One man everything
By Gena Tuffery,
Russel Walder is a Grammy nominee and multi-platinum album artist, but you won’t see him kicking it with Kanye. He plays something that’s rarer in the music industry than chess: the oboe
But that doesn’t mean Walder’s a stranger to the mainstream—not to anyone who reads film and documentary credits, anyway. Recent roll-bys include The Reluctant Revolutionary, a documentary about David Lange, and The Lunatics Ball, in which Walder contributed to both the soundtrack and the acting.
The dual movie role was not out of character—this oboist is into DIY everything. He composed, recorded, produced and engineered his recent CD, Rise, in his custom-built Auckland studio, before putting it out under his own record label, Nomad Soul Records. And the lack of outside influence clearly didn’t hurt; Rise hit number one on National Public Radio’s charts in the US in September.
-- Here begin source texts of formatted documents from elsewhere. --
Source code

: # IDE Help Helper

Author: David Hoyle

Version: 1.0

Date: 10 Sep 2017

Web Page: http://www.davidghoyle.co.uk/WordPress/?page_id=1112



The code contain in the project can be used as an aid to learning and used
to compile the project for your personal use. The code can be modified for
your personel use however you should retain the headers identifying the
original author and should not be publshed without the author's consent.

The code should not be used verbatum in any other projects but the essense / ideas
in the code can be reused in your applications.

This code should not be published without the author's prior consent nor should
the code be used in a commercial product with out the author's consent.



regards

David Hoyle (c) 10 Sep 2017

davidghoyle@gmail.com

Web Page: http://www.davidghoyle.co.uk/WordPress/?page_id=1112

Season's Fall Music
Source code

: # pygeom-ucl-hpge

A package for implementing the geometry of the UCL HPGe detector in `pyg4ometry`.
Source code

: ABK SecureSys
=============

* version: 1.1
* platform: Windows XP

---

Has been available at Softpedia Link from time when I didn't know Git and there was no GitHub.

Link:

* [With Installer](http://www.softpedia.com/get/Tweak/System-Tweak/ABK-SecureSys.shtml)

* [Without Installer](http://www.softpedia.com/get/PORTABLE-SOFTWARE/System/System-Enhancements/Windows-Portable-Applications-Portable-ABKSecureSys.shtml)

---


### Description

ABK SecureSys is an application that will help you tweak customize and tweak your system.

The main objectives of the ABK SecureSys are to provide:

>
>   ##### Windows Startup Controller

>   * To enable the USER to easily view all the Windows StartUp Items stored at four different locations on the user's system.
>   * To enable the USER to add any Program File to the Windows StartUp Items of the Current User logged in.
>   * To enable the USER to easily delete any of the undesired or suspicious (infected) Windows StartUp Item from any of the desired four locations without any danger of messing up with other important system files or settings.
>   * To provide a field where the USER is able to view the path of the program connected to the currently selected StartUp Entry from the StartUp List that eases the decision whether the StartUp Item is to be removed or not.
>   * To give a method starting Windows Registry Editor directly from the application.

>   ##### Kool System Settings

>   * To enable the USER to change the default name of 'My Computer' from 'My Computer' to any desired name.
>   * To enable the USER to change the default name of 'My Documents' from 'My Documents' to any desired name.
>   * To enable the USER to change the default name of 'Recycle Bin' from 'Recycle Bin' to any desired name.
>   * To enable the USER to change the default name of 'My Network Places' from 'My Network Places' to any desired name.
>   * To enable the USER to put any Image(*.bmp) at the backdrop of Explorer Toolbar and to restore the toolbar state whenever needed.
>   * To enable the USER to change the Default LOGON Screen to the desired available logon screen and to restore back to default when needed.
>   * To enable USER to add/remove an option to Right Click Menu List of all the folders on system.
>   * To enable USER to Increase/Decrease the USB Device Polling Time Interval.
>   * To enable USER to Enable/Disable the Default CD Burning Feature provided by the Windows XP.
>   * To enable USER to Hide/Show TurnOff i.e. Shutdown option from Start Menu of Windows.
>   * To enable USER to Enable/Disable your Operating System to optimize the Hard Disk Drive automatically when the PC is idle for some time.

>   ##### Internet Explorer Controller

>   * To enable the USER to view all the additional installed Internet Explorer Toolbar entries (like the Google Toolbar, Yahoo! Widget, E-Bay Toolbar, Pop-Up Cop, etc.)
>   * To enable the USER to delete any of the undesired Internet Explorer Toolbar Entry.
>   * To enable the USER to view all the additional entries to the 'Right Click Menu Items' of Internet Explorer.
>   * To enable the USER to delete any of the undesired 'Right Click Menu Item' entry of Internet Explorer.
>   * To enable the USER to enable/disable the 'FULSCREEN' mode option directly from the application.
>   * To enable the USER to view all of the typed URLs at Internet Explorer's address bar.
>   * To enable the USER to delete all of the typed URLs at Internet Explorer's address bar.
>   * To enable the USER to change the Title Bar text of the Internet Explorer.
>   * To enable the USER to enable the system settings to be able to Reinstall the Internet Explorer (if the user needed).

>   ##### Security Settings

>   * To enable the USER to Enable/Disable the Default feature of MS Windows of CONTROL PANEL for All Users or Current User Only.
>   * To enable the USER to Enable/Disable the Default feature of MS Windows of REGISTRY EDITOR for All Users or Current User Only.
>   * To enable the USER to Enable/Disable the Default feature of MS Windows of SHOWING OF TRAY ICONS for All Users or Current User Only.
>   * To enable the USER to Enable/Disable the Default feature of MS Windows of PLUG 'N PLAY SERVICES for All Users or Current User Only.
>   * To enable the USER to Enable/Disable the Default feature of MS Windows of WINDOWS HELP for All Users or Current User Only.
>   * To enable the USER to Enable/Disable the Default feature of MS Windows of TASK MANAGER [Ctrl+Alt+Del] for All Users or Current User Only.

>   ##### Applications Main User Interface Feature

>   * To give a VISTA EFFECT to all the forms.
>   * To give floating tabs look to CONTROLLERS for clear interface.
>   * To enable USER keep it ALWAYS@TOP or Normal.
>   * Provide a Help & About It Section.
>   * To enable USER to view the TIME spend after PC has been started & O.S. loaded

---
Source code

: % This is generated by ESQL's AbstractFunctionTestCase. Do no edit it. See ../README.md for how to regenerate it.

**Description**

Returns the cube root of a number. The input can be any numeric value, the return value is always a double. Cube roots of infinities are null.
“I was up early and saw the listing on my computer,” says Walder. “My partner and I jumped around the room over our morning porridge.”
The CD has distribution deals in New Zealand, Australia, Germany, Spain and the US—and Walder spreads himself around too. As he performs extensively in Europe and North America—sometimes in Carnegie Hall—and on TV shows and in major festivals around the world, friends and family are often forced to play Where’s Walder?
For now he’s here, composing the soundtrack for a new TVNZ documentary on Sir Edmund Hillary. “I keep imagining what the sound of getting to the top of Everest is,” says Walder. “Maybe it’s silent.” We’re sure he’ll figure it out. With his background even a project on Everest shouldn’t be too big a hill to climb.